Read My Way Home (St.Gabriel Series Book 1) (St. Gabriel Series) Online
Authors: Cynthia Lee Cartier
I was trying to mind my own business, but finally, I snapped. Sara and I were making lunch for the work crew and Dawn came into the kitchen and asked, “Where’s Frank? I need to go into town to pick up a few things.”
“We’re trying to get some work done here, Dawn. Why don’t you strap on an apron and earn your keep. Frank is here to help, not to be your personal chauffer and whatever else.”
I had thought Dawn’s armor was impenetrable, but she got a sincerely wounded look on her face and her eyes filled with tears. “I know you think I’m a joke, Cammy, but I love Frank. And I know you want Frank to be with Sara, but it’s not up to you.”
“Actually, Dawn, I don’t want him to be with either of you.”
Then Sara blurted it out, “I’m pregnant.”
“What?” I felt the blood drain from my face.
“Cam, I’m pregnant.”
“Frank?”
Sara nodded.
Dawn clenched her jaw and then said, “Oh, well, that’s convenient, now isn’t it?
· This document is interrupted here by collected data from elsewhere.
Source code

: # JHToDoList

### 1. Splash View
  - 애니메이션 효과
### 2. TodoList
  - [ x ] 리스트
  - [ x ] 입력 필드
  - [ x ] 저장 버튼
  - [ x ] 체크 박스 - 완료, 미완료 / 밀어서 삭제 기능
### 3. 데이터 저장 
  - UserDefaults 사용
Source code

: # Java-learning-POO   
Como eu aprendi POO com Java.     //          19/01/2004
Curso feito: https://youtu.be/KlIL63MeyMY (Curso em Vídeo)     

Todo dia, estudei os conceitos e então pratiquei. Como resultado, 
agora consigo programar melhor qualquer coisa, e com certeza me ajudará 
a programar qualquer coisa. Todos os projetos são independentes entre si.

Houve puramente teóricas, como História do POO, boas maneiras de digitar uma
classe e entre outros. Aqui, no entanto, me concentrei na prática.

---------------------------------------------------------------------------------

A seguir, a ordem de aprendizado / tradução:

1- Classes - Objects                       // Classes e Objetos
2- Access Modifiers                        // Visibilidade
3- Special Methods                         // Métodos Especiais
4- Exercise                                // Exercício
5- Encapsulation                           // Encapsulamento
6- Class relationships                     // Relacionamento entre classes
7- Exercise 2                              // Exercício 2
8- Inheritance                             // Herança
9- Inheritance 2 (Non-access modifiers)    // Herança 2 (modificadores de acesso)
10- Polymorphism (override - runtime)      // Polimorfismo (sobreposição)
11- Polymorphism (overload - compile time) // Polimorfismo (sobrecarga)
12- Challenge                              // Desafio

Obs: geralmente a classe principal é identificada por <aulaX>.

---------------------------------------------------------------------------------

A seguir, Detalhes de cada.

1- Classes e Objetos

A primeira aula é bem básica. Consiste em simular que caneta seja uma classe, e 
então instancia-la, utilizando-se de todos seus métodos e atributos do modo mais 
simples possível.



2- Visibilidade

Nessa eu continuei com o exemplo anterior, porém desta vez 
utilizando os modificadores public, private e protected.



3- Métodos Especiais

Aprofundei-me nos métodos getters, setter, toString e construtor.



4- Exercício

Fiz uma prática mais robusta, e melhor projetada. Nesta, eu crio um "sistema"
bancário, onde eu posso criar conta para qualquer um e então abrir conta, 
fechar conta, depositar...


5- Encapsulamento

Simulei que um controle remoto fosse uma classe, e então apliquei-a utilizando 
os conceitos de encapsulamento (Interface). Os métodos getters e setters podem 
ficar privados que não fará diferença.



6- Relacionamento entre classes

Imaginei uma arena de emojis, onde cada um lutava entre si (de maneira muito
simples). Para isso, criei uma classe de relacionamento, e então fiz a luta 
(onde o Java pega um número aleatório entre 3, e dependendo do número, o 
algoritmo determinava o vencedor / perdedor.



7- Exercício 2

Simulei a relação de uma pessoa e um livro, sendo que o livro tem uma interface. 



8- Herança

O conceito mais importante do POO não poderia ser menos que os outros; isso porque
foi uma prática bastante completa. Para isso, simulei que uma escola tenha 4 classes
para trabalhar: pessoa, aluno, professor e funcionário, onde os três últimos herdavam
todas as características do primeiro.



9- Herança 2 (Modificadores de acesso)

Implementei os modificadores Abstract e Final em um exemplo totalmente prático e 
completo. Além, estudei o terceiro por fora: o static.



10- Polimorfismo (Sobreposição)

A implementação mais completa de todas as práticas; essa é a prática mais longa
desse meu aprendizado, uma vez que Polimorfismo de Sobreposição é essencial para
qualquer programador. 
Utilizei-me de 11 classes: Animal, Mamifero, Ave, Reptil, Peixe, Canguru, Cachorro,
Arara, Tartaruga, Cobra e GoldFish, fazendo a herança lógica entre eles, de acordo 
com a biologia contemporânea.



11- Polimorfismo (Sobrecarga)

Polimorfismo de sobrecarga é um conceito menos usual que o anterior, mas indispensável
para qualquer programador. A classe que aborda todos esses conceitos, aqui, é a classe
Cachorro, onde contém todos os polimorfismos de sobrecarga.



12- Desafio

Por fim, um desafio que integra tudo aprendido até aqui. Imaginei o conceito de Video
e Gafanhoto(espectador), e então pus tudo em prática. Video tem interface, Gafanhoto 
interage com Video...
Whatever it takes, huh, Sara?”
“Don’t worry, Dawn, I’m not going to have it.”
“Sara?” I looked at her, and she looked so frightened.
Dawn burst into tears, pushed a chair into the table and stormed out of the room.
I sat Sara down, and she dropped her head to the table and cried.
“Sara, does Frank know?”
She shook her head.
“Don’t you want a baby?”
Sara sat up and sobbed. “I did when I was married.”
“You were married?”
She nodded. “After two years I told Chris, my husband, I was ready to start a family, and he told me he didn’t want children, never really had. We went round and round about it for another year. Finally, we decided we wanted different things, and we split up. That’s when I came to the island to work for the summer.”
“Sara, why haven’t you ever told me?”
“It was a long time ago. I don’t even feel like it was my life or that person was me. Cammy, I tried to get pregnant during the last year of my marriage. I was so stupid, what a mess I would have been in, huh? Kinda like now. I had really come to believe I couldn’t have a baby. Wrong again.”
“You don’t want a baby?”
“No, not now and not like this.”
“You have to tell Frank, Sara.”
“I can’t, he’ll think I want something from him. I don’t.”
“You’ll tell him you don’t. I’ll tell him. But he has a right to know.”
Dawn walked back into the kitchen. Without saying a word, she took Sara by the hand, led her into the dining room and shut the door. They were in there for over an hour. When they came out, Sara didn’t talk anymore about ending her pregnancy and Dawn packed her bags, asked Marni to take her to the island airport and she left.
Another week went by and Sara hadn’t told Frank. He was packing to go back to Alaska the next morning, and I asked her, “Are you going to tell him?”
“Would you?”
“I will, Sara, but I think you should.”
Sara told Frank that night and he still left in the morning. She didn’t tell me how Frank reacted to the news or how she felt that Frank had left, but I know she was devastated. I think she would have talked to me about it if he hadn’t been my brother.
I was really mad at Frank. There had been times when I had been disappointed in him, I didn’t always understand him, but I had never been ashamed of my brother.
Sara had said she didn’t want anything from Frank. When she said it, I knew she didn’t mean it. She wanted everything from him—love, commitment, and she wanted him to want their baby. I wanted Sara’s pregnancy to be filled with the happiness and wonder I had felt when I had Paul and Janie growing inside me, but she just felt abandoned and alone.
“Race and I are going to help you. We’ve been ready for grandchildren since Janie graduated from high school. We both love babies.” I set my hand on her belly. “And this baby is going to be so loved, Sara.”
During those first weeks after learning of Sara’s pregnancy, we kept busy getting the lodge ready to reopen. We celebrated Sara’s and Race’s birthdays, but nothing had the joy it should have.
I went with Sara to her first doctor’s visit, and we heard the baby’s heartbeat. It was a turning point. Sara and Marni began researching names, and when I showed Sara a modified plan to turn the attic into a small apartment with a nursery, she hugged me and said, “No baby will ever have a better view.”
We reopened the lodge
in late September and decided to keep it open until the end of October to recoup some of our loss of income. Sara and I were setting up the breakfast buffet one morning when Frank walked into the dining room. He stopped just inside the doorway and looked at Sara.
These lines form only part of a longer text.